Bagaimana memanfaatkan silika yang terkandung dalam lumpur lapindo?
Bagaimana proses pembuatan lumpur lapindo sebagai adsorben logam
pada limbah batik?
BAB II
ISI
Perkembangan teknologi industri dewasa ini semakin pesat yang dimana
semuanya bertujuan untuk meningkatkan kesejahteraan hidup manusia. Walaupun
demikian, kemajuan yang sudah dicapai tidak akan pernah terlepas dari risiko
negatif yang akan berpengaruh terhadap perubahan lingkungan seperti adanya
pencemaran yang pada akhirnya akan berdampak pada manusia kembali.
Perkembangan industri sangat didukung oleh kemajuan teknologi. Teknologi akan
mempermudah pekerjaan manusia sebagai pelaksana kegiatan industri serta akan
menjadi daya dukung yang dominan bagi dunia industri.
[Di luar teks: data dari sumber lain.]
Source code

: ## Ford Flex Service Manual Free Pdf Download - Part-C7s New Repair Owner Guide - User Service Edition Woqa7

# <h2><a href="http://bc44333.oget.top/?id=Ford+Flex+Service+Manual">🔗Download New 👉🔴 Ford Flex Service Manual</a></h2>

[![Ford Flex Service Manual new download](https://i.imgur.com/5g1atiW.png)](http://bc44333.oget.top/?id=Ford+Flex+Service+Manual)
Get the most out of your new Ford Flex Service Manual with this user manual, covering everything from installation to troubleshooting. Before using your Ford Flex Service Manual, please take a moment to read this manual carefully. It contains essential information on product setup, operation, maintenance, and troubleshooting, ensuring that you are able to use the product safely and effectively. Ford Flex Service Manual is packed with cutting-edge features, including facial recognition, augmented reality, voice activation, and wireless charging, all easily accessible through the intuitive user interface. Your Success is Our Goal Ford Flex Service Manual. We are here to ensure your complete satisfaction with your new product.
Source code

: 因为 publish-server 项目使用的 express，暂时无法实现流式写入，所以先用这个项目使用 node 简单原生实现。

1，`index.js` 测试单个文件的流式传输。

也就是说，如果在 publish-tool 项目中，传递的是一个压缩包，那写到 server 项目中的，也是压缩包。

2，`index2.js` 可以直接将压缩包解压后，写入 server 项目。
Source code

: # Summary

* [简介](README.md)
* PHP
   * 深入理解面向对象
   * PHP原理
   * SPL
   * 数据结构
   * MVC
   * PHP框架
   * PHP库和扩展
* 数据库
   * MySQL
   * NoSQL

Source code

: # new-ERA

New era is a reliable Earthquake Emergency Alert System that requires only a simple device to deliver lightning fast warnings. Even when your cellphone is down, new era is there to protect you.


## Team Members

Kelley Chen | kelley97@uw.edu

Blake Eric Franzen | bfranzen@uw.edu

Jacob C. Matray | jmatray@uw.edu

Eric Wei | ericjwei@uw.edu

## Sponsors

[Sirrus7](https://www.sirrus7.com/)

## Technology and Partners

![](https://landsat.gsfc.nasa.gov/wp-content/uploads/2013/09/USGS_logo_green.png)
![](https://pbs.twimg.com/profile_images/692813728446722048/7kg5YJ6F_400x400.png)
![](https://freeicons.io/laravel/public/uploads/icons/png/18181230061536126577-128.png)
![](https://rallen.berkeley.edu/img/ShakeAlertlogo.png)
Namun, perkembangan
dunia industri tersebut terkadang kurang didukung dengan tidak adanya kesadaran
akan efek dari kegiatan industri tersebut seperti limbah yang dihasilkan dari
kegiatan industri.
Industri batik merupakan industri yang sangat potensial untuk
dikembangkan. Berawal dari metode sederhana, yaitu menggambar dengan
canting dan mencelupkan dalam pewarna, batik cap dengan cara dicap pada
cetakan sampai produksi masal dengan mesin modern. Dalam pembuatan batik,
dari proses awal hingga proses penyempurnaannya diindikasikan menggunakan
bahan – bahan kimia yang mengandung unsur – unsur logam berat sehingga bahan
buangan dari prosesnya tersebut masih mengandung unsur – unsur logam berat.
Apabila bahan buangan tersebut tidak diolah dengan baik, maka bahan buangan
tersebut akan dapat mencemari lingkungan.
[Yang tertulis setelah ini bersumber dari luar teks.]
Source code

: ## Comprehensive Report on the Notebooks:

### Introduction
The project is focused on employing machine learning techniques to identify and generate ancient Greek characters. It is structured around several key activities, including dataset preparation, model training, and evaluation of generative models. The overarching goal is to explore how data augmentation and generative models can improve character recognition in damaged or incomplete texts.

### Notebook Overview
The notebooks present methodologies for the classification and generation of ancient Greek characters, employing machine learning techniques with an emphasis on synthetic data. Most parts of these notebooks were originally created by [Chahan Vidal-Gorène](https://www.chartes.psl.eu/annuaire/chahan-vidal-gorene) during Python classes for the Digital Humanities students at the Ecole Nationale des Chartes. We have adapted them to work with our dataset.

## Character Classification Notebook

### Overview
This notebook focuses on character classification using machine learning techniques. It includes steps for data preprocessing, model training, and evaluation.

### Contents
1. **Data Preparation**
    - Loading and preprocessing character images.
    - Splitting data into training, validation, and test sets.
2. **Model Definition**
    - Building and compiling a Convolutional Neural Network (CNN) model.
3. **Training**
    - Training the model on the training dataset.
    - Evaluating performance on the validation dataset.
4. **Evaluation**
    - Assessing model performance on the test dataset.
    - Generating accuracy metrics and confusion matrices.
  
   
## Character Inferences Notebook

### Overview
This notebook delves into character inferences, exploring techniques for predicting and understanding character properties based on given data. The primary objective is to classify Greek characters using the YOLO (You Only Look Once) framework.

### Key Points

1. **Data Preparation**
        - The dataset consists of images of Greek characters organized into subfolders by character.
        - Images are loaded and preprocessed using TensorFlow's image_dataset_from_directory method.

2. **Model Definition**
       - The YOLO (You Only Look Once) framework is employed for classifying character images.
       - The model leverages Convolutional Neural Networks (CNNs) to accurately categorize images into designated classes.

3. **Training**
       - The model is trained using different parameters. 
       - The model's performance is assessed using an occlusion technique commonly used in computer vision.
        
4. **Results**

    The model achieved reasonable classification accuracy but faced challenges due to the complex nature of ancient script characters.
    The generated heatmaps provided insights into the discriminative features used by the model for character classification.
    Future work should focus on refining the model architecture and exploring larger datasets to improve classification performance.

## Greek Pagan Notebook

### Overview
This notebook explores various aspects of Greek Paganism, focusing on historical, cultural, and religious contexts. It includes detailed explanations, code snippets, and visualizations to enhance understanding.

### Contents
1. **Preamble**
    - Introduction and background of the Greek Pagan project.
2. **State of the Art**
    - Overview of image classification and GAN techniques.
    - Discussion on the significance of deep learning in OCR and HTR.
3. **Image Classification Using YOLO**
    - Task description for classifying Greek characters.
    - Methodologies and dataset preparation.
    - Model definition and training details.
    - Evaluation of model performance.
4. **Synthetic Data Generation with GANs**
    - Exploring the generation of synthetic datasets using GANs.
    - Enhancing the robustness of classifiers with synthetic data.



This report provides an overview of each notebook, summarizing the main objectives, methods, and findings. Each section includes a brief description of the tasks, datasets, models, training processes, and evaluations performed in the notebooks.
2.1 Limbah Batik Pekalongan
Proses pembuatan batik tulis di Kecamatan Pekalongan Selatan sangat
sederhana. Proses pembuatan batik tersebut memerlukan beberapa tahapan, yaitu :
penggambaran pola dengan cetakan tembaga yang dilapisi malam dan
menggambar dengan canting, proses pewarna dasar, proses pewarna lanjut dan
proses pencucian kain dengan air mendidih. Pada proses pewarna batik, baik
pewarna dasar ataupun pewarna lanjut diindikasikan menggunakan campuran
kimia yang sangat beracun dan berbahaya. Ironisnya untuk beberapa kelurahan di
kecamatan Pekalongan Selatan tidak memiliki instalasi pengolahan limbah,
sehingga limbah batik akan langsung dibuang ke sungai melalui drainage air
hujan. Industri batik merupakan industri yang potensial mengandung logam berat
yang merupkan limbah berbahaya, sehingga dapat menyebabkan rusaknya
lingkungan. Keberadaan limbah industri dapat diketahui berupa pencemaran fisik,
seperti berbau menyengat, dan kontaminan akan membuat air menjadi keruh.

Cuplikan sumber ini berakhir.